BRIEF
Using the records below, give the number of lines where the word "classes" appears, with no further output.

PROVIDED INFORMATION
:::

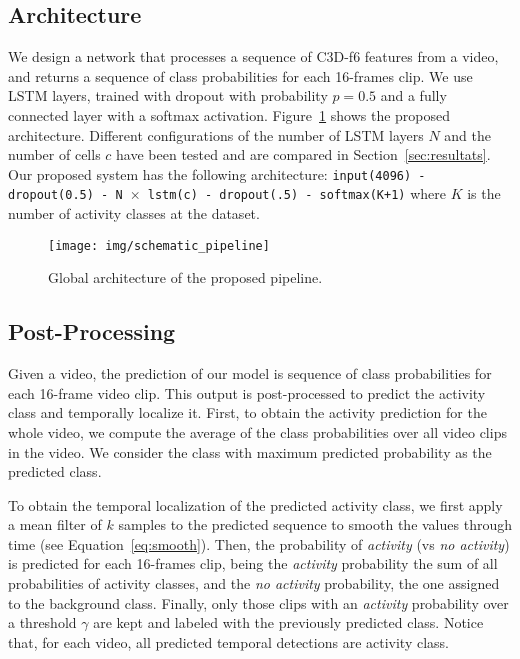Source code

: \documentclass{article}
\begin{document}
\subsection{Architecture}
\label{sec:architecture}
We design a network that processes a sequence of C3D-f6 features from a video, and returns a sequence of class probabilities for each 16-frames clip.
We use LSTM layers, trained with dropout with probability $p = 0.5$ and a fully connected layer with a softmax activation. Figure~\ref{fig:global_pipeline} shows the proposed architecture.
Different configurations of the number of LSTM layers $N$ and the number of cells $c$ have been tested and are compared in Section~\ref{sec:resultats}.
Our proposed system has the following architecture: \texttt{input(4096) - dropout(0.5) - N $\times$ lstm(c) - dropout(.5) - softmax(K+1)} where $K$ is the number of activity classes at the dataset.

\begin{figure}[ht]
\centering
\texttt{[image: img/schematic\_pipeline]}
\caption{Global architecture of the proposed pipeline.}
\label{fig:global_pipeline}
\end{figure}




\subsection{Post-Processing}
Given a video, the prediction of our model is sequence of class probabilities for each 16-frame video clip. This output is post-processed to predict the activity class and temporally localize it.
First, to obtain the activity prediction for the whole video, we compute the average of the class probabilities over all video clips in the video.
We consider the class with maximum predicted probability as the predicted class.



To obtain the temporal localization of the predicted activity class, we first apply a mean filter of $k$ samples to the predicted sequence to smooth the values through time (see Equation~\ref{eq:smooth}).
Then, the probability of \textit{activity} (vs \textit{no activity}) is predicted for each 16-frames clip, being the \textit{activity} probability the sum of all probabilities of activity classes, and the \textit{no activity} probability, the one assigned to the background class.
Finally, only those clips with an \textit{activity} probability over a threshold $\gamma$ are kept and labeled with the previously predicted class.
Notice that, for each video, all predicted temporal detections are activity class.
\end{document}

:::

SOLUTION TO THIS PROBLEM
2